Assignment | Show every line of the data where the word "Scanln" can be found.
########################################
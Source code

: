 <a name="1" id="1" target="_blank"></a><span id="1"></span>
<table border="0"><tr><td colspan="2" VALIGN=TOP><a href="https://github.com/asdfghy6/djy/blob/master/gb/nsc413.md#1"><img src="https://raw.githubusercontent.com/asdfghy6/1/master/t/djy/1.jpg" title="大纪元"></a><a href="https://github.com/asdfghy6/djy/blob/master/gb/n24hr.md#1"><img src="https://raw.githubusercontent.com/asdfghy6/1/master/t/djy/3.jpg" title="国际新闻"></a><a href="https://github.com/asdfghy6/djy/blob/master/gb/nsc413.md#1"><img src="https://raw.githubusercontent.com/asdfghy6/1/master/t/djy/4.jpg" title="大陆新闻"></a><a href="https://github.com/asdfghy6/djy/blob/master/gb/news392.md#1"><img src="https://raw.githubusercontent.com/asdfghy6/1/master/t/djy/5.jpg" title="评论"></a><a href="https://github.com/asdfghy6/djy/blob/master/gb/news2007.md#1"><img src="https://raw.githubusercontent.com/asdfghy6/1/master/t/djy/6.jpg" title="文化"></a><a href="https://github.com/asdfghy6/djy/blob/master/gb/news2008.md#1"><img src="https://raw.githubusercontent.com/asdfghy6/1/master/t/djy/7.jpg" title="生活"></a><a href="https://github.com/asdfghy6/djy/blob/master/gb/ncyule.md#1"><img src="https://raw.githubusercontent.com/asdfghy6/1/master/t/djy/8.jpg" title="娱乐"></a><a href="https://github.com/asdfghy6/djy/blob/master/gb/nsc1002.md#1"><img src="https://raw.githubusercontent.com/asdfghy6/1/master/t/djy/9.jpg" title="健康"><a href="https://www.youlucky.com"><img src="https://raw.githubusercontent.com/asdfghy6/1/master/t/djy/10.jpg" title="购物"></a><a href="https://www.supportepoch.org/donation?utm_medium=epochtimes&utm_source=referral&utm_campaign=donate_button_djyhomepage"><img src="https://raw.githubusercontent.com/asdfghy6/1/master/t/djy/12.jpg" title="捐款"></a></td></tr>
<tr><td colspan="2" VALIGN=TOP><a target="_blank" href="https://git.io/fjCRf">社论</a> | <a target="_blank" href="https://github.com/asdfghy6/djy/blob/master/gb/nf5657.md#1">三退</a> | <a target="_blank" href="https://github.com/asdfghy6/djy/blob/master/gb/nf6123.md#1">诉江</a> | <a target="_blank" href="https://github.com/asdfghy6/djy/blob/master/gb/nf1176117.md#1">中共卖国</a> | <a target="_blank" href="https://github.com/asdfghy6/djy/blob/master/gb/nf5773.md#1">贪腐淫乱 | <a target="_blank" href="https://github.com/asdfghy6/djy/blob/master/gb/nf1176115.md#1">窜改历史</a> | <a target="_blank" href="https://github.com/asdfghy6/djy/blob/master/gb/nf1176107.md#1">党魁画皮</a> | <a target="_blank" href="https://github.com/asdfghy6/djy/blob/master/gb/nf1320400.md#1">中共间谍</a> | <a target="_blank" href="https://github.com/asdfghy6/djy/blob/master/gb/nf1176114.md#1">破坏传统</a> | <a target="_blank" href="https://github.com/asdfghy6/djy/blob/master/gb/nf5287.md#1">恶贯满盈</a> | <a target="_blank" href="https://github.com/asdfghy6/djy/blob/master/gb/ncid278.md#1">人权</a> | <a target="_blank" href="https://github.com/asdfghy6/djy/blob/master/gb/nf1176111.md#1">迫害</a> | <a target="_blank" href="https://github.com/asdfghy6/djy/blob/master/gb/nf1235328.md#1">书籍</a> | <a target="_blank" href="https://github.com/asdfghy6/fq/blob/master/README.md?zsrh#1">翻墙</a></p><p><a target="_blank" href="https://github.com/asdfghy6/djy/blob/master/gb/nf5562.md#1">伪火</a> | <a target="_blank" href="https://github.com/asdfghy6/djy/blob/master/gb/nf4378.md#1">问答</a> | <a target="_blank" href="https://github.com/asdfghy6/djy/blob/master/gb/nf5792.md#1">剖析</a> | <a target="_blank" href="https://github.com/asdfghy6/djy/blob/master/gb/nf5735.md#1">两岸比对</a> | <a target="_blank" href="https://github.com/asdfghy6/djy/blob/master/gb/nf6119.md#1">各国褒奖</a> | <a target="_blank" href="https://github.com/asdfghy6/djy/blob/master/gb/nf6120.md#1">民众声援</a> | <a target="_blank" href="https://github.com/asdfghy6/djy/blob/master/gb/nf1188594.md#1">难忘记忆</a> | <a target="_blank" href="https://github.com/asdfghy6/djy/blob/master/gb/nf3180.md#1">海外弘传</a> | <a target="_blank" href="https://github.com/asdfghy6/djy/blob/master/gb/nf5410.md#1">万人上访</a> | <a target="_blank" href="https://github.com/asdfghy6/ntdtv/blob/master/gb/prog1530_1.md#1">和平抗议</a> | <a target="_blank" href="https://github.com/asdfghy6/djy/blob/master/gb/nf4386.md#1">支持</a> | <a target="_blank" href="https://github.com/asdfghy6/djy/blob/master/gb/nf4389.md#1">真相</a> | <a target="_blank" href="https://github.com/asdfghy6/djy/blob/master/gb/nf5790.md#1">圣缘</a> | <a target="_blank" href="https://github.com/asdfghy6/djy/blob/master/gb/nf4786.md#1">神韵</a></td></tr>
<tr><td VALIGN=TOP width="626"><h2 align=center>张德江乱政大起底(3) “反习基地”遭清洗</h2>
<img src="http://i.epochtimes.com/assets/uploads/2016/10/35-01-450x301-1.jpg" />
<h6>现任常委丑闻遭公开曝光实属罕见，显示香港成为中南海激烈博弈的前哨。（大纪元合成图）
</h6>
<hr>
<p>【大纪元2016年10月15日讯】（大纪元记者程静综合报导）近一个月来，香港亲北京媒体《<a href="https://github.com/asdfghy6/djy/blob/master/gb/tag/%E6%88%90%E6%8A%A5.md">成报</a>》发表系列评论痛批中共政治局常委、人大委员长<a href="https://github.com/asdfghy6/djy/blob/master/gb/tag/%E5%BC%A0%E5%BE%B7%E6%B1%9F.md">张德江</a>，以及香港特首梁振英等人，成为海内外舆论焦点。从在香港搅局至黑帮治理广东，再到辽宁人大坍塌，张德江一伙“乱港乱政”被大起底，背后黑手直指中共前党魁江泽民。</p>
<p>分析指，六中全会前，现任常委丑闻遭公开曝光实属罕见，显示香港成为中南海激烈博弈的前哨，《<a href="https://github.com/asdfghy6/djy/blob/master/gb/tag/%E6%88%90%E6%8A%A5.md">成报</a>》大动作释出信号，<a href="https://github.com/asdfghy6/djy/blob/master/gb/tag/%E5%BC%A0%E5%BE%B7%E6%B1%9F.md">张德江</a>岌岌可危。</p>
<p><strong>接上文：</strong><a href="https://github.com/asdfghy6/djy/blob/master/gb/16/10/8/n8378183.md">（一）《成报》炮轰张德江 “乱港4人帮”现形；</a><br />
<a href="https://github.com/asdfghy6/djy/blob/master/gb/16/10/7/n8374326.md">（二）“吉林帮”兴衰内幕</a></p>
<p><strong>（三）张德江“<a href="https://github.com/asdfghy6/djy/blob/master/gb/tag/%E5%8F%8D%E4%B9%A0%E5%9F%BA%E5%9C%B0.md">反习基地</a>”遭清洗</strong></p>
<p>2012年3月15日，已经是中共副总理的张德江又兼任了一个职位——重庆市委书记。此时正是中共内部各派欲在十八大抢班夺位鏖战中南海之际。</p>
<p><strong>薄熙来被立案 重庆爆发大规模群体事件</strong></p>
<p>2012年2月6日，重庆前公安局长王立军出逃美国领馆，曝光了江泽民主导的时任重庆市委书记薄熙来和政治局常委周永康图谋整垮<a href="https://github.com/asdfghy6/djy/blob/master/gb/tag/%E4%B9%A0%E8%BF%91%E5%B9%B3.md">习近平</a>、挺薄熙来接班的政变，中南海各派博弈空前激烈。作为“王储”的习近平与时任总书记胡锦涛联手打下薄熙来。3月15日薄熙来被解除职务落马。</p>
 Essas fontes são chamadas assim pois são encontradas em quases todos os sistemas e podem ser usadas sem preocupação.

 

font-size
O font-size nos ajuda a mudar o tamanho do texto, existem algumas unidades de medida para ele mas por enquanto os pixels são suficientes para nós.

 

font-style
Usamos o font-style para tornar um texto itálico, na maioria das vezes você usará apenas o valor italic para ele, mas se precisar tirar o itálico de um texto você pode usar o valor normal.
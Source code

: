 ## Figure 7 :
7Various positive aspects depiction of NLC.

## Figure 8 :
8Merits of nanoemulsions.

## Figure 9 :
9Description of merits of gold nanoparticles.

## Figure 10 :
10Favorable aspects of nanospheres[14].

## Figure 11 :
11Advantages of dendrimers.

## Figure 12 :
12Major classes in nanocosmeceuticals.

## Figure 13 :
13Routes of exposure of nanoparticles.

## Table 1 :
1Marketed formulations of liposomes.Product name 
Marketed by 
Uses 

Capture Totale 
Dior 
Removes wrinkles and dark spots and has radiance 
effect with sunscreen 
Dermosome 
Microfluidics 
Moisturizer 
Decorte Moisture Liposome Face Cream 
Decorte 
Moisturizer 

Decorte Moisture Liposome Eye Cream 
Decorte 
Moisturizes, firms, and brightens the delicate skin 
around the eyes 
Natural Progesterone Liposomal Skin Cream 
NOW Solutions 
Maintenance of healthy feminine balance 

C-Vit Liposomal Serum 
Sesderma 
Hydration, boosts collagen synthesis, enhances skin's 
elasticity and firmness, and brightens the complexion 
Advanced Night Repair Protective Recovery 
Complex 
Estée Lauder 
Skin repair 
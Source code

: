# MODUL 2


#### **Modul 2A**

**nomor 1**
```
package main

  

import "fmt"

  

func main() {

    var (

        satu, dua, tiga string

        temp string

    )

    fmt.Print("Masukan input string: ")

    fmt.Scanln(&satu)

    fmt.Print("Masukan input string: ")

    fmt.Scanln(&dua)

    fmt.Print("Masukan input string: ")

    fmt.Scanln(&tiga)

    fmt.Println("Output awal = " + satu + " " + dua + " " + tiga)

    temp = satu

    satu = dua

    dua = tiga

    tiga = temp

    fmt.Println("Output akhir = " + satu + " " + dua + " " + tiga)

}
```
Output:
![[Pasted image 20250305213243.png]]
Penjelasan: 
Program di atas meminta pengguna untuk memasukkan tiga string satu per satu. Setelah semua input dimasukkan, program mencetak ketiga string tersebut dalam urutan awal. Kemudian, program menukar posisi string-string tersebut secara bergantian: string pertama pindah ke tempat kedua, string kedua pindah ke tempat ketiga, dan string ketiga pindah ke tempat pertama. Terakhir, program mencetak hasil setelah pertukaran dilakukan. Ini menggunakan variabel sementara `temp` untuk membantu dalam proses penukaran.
########################################
Expected output |
    fmt.Scanln(&satu)
    fmt.Scanln(&dua)
    fmt.Scanln(&tiga)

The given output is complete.